__Task inputs__.
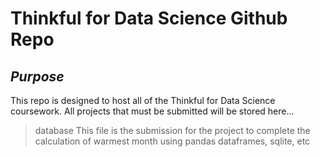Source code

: # **Thinkful for Data Science Github Repo**

## ***Purpose***
This repo is designed to host all of the Thinkful for Data Science coursework. All projects that must be submitted will be stored here...

> database
This file is the submission for the project to complete the calculation of warmest month using pandas dataframes, sqlite, etc

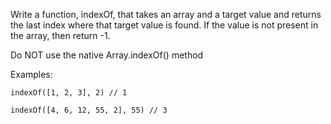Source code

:   Write a function, indexOf, that takes an array and a target value and returns the last index where that target value is found. If the value is not present in the array, then return -1.

  Do NOT use the native Array.indexOf() method

  Examples:

  `indexOf([1, 2, 3], 2) // 1`

  `indexOf([4, 6, 12, 55, 2], 55) // 3`
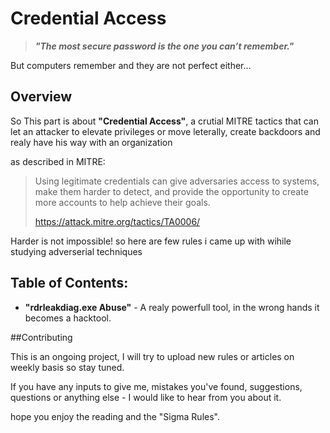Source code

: # Credential Access

> **_"The most secure password is the one you can’t remember."_**

But computers remember and they are not perfect either...

## Overview

So This part is about **"Credential Access"**, a crutial MITRE tactics that can let an attacker to elevate privileges or move leterally, create backdoors and realy have his way with an organization

as described in MITRE:
> Using legitimate credentials can give adversaries access to systems, make them harder to detect, and provide the opportunity to create more accounts to help achieve their goals.
>
> https://attack.mitre.org/tactics/TA0006/

Harder is not impossible! so here are few rules i came up with wihile studying adverserial techniques

## Table of Contents:
- **"rdrleakdiag.exe Abuse"** - A realy powerfull tool, in the wrong hands it becomes a hacktool.

##Contributing

This is an ongoing project, I will try to upload new rules or articles on weekly basis so stay tuned. 

If you have any inputs to give me, mistakes you've found, suggestions, questions or anything else - I would like to hear from you about it.

hope you enjoy the reading and the "Sigma Rules".
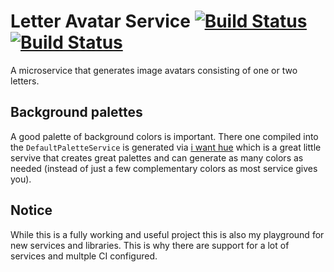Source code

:# Letter Avatar Service [![Build Status](https://karl-sjogren.visualstudio.com/letter-avatar-service/_apis/build/status/karl-sjogren.letter-avatar-service?branchName=develop)](https://karl-sjogren.visualstudio.com/letter-avatar-service/_build/latest?definitionId=3&branchName=develop) [![Build Status](https://travis-ci.com/karl-sjogren/letter-avatar-service.svg?branch=develop)](https://travis-ci.com/karl-sjogren/letter-avatar-service)

A microservice that generates image avatars consisting of one or two letters.

## Background palettes

A good palette of background colors is important. There one compiled into the
`DefaultPaletteService` is generated via [i want hue](http://tools.medialab.sciences-po.fr/iwanthue/)
which is a great little servive that creates great palettes and can generate
as many colors as needed (instead of just a few complementary colors as most
service gives you).

## Notice

While this is a fully working and useful project this is also my playground for new
services and libraries. This is why there are support for a lot of services and multple
CI configured.
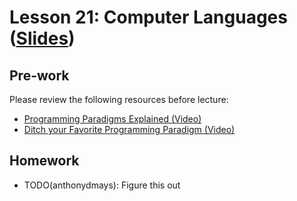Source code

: # Lesson 21: Computer Languages ([Slides](https://code-differently.github.io/code-differently-25-q1/slides/#/lesson_21))

## Pre-work

Please review the following resources before lecture:

* [Programming Paradigms Explained (Video)](https://www.youtube.com/watch?v=H5uA6p_pK-Y)
* [Ditch your Favorite Programming Paradigm (Video)](https://www.youtube.com/watch?v=UOkOA6W-vwc)

## Homework

- TODO(anthonydmays): Figure this out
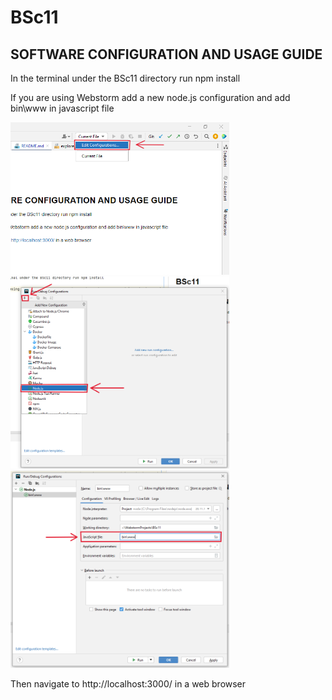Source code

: # BSc11
## SOFTWARE CONFIGURATION AND USAGE GUIDE
In the terminal under the BSc11 directory run npm install 

If you are using Webstorm add a new node.js configuration and add bin\www in javascript file

<img src="images/1C.PNG" alt="Edit configurations" width="350">

<img src="images/2c.PNG" alt="Add Node.js configuration" width="350">

<img src="images/3c.PNG" alt="Add bin\www to JavaScript file" width="350">

Then navigate to http://localhost:3000/ in a web browser
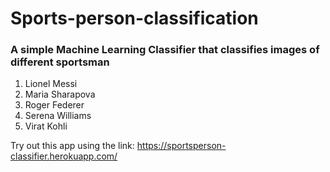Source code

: # Sports-person-classification

### A simple Machine Learning Classifier that classifies images of different sportsman

1. Lionel Messi
1. Maria Sharapova
1. Roger Federer
1. Serena Williams
1. Virat Kohli

Try out this app using the link: https://sportsperson-classifier.herokuapp.com/
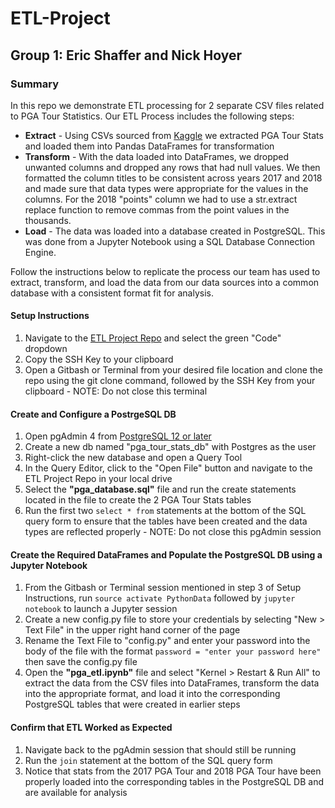 # ETL-Project
## Group 1: Eric Shaffer and Nick Hoyer

### Summary
In this repo we demonstrate ETL processing for 2 separate CSV files related to PGA Tour Statistics. Our ETL Process includes the following steps:
* **Extract** - Using CSVs sourced from [Kaggle](https://www.kaggle.com/datasets) we extracted PGA Tour Stats and loaded them into Pandas DataFrames for transformation
* **Transform** - With the data loaded into DataFrames, we dropped unwanted columns and dropped any rows that had null values. We then formatted the column titles to be consistent across years 2017 and 2018 and made sure that data types were appropriate for the values in the columns. For the 2018 "points" column we had to use a str.extract replace function to remove commas from the point values in the thousands.
* **Load** - The data was loaded into a database created in PostgreSQL. This was done from a Jupyter Notebook using a SQL Database Connection Engine. 

Follow the instructions below to replicate the process our team has used to extract, transform, and load the data from our data sources into a common database with a consistent format fit for analysis.

#### Setup Instructions
1. Navigate to the [ETL Project Repo](https://github.com/NHoyer95/ETL-Project) and select the green "Code" dropdown
2. Copy the SSH Key to your clipboard
3. Open a Gitbash or Terminal from your desired file location and clone the repo using the git clone command, followed by the SSH Key from your clipboard - NOTE: Do not close this terminal

#### Create and Configure a PostrgeSQL DB
1. Open pgAdmin 4 from [PostgreSQL 12 or later](https://www.postgresql.org/)
2. Create a new db named "pga_tour_stats_db" with Postgres as the user
3. Right-click the new database and open a Query Tool
4. In the Query Editor, click to the "Open File" button and navigate to the ETL Project Repo in your local drive
5. Select the **"pga_database.sql"** file and run the create statements located in the file to create the 2 PGA Tour Stats tables
6. Run the first two `select * from` statements at the bottom of the SQL query form to ensure that the tables have been created and the data types are reflected properly - NOTE: Do not close this pgAdmin session

#### Create the Required DataFrames and Populate the PostgreSQL DB using a Jupyter Notebook
1. From the Gitbash or Terminal session mentioned in step 3 of Setup Instructions, run `source activate PythonData` followed by `jupyter notebook` to launch a Jupyter session
2. Create a new config.py file to store your credentials by selecting "New > Text File" in the upper right hand corner of the page
3. Rename the Text File to "config.py" and enter your password into the body of the file with the format `password = "enter your password here"` then save the config.py file
4. Open the **"pga_etl.ipynb"** file and select "Kernel > Restart & Run All" to extract the data from the CSV files into DataFrames, transform the data into the appropriate format, and load it into the corresponding PostgreSQL tables that were created in earlier steps

#### Confirm that ETL Worked as Expected
1. Navigate back to the pgAdmin session that should still be running
2. Run the `join` statement at the bottom of the SQL query form
3. Notice that stats from the 2017 PGA Tour and 2018 PGA Tour have been properly loaded into the corresponding tables in the PostgreSQL DB and are available for analysis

__What is being asked__. Give back every record exactly. Omit the pictures.

__Exercise output__.
Source code

: # **Thinkful for Data Science Github Repo**

## ***Purpose***
This repo is designed to host all of the Thinkful for Data Science coursework. All projects that must be submitted will be stored here...

> database
This file is the submission for the project to complete the calculation of warmest month using pandas dataframes, sqlite, etc

Source code

:   Write a function, indexOf, that takes an array and a target value and returns the last index where that target value is found. If the value is not present in the array, then return -1.

  Do NOT use the native Array.indexOf() method

  Examples:

  `indexOf([1, 2, 3], 2) // 1`

  `indexOf([4, 6, 12, 55, 2], 55) // 3`
Source code

: # Credential Access

> **_"The most secure password is the one you can’t remember."_**

But computers remember and they are not perfect either...

## Overview

So This part is about **"Credential Access"**, a crutial MITRE tactics that can let an attacker to elevate privileges or move leterally, create backdoors and realy have his way with an organization

as described in MITRE:
> Using legitimate credentials can give adversaries access to systems, make them harder to detect, and provide the opportunity to create more accounts to help achieve their goals.
>
> https://attack.mitre.org/tactics/TA0006/

Harder is not impossible! so here are few rules i came up with wihile studying adverserial techniques

## Table of Contents:
- **"rdrleakdiag.exe Abuse"** - A realy powerfull tool, in the wrong hands it becomes a hacktool.

##Contributing

This is an ongoing project, I will try to upload new rules or articles on weekly basis so stay tuned. 

If you have any inputs to give me, mistakes you've found, suggestions, questions or anything else - I would like to hear from you about it.

hope you enjoy the reading and the "Sigma Rules".
Source code

:# Letter Avatar Service [![Build Status](https://karl-sjogren.visualstudio.com/letter-avatar-service/_apis/build/status/karl-sjogren.letter-avatar-service?branchName=develop)](https://karl-sjogren.visualstudio.com/letter-avatar-service/_build/latest?definitionId=3&branchName=develop) [![Build Status](https://travis-ci.com/karl-sjogren/letter-avatar-service.svg?branch=develop)](https://travis-ci.com/karl-sjogren/letter-avatar-service)

A microservice that generates image avatars consisting of one or two letters.

## Background palettes

A good palette of background colors is important. There one compiled into the
`DefaultPaletteService` is generated via [i want hue](http://tools.medialab.sciences-po.fr/iwanthue/)
which is a great little servive that creates great palettes and can generate
as many colors as needed (instead of just a few complementary colors as most
service gives you).

## Notice

While this is a fully working and useful project this is also my playground for new
services and libraries. This is why there are support for a lot of services and multple
CI configured.
Source code

: # Lesson 21: Computer Languages ([Slides](https://code-differently.github.io/code-differently-25-q1/slides/#/lesson_21))

## Pre-work

Please review the following resources before lecture:

* [Programming Paradigms Explained (Video)](https://www.youtube.com/watch?v=H5uA6p_pK-Y)
* [Ditch your Favorite Programming Paradigm (Video)](https://www.youtube.com/watch?v=UOkOA6W-vwc)

## Homework

- TODO(anthonydmays): Figure this out
Source code

: # BSc11
## SOFTWARE CONFIGURATION AND USAGE GUIDE
In the terminal under the BSc11 directory run npm install 

If you are using Webstorm add a new node.js configuration and add bin\www in javascript file

<img src="images/1C.PNG" alt="Edit configurations" width="350">

<img src="images/2c.PNG" alt="Add Node.js configuration" width="350">

<img src="images/3c.PNG" alt="Add bin\www to JavaScript file" width="350">

Then navigate to http://localhost:3000/ in a web browser
Source code

: # Sports-person-classification

### A simple Machine Learning Classifier that classifies images of different sportsman

1. Lionel Messi
1. Maria Sharapova
1. Roger Federer
1. Serena Williams
1. Virat Kohli

Try out this app using the link: https://sportsperson-classifier.herokuapp.com/
 # ETL-Project
## Group 1: Eric Shaffer and Nick Hoyer

### Summary
In this repo we demonstrate ETL processing for 2 separate CSV files related to PGA Tour Statistics. Our ETL Process includes the following steps:
* **Extract** - Using CSVs sourced from [Kaggle](https://www.kaggle.com/datasets) we extracted PGA Tour Stats and loaded them into Pandas DataFrames for transformation
* **Transform** - With the data loaded into DataFrames, we dropped unwanted columns and dropped any rows that had null values. We then formatted the column titles to be consistent across years 2017 and 2018 and made sure that data types were appropriate for the values in the columns. For the 2018 "points" column we had to use a str.extract replace function to remove commas from the point values in the thousands.
* **Load** - The data was loaded into a database created in PostgreSQL. This was done from a Jupyter Notebook using a SQL Database Connection Engine. 

Follow the instructions below to replicate the process our team has used to extract, transform, and load the data from our data sources into a common database with a consistent format fit for analysis.

#### Setup Instructions
1. Navigate to the [ETL Project Repo](https://github.com/NHoyer95/ETL-Project) and select the green "Code" dropdown
2. Copy the SSH Key to your clipboard
3. Open a Gitbash or Terminal from your desired file location and clone the repo using the git clone command, followed by the SSH Key from your clipboard - NOTE: Do not close this terminal

#### Create and Configure a PostrgeSQL DB
1. Open pgAdmin 4 from [PostgreSQL 12 or later](https://www.postgresql.org/)
2. Create a new db named "pga_tour_stats_db" with Postgres as the user
3. Right-click the new database and open a Query Tool
4. In the Query Editor, click to the "Open File" button and navigate to the ETL Project Repo in your local drive
5. Select the **"pga_database.sql"** file and run the create statements located in the file to create the 2 PGA Tour Stats tables
6. Run the first two `select * from` statements at the bottom of the SQL query form to ensure that the tables have been created and the data types are reflected properly - NOTE: Do not close this pgAdmin session

#### Create the Required DataFrames and Populate the PostgreSQL DB using a Jupyter Notebook
1. From the Gitbash or Terminal session mentioned in step 3 of Setup Instructions, run `source activate PythonData` followed by `jupyter notebook` to launch a Jupyter session
2. Create a new config.py file to store your credentials by selecting "New > Text File" in the upper right hand corner of the page
3. Rename the Text File to "config.py" and enter your password into the body of the file with the format `password = "enter your password here"` then save the config.py file
4. Open the **"pga_etl.ipynb"** file and select "Kernel > Restart & Run All" to extract the data from the CSV files into DataFrames, transform the data into the appropriate format, and load it into the corresponding PostgreSQL tables that were created in earlier steps

#### Confirm that ETL Worked as Expected
1. Navigate back to the pgAdmin session that should still be running
2. Run the `join` statement at the bottom of the SQL query form
3. Notice that stats from the 2017 PGA Tour and 2018 PGA Tour have been properly loaded into the corresponding tables in the PostgreSQL DB and are available for analysis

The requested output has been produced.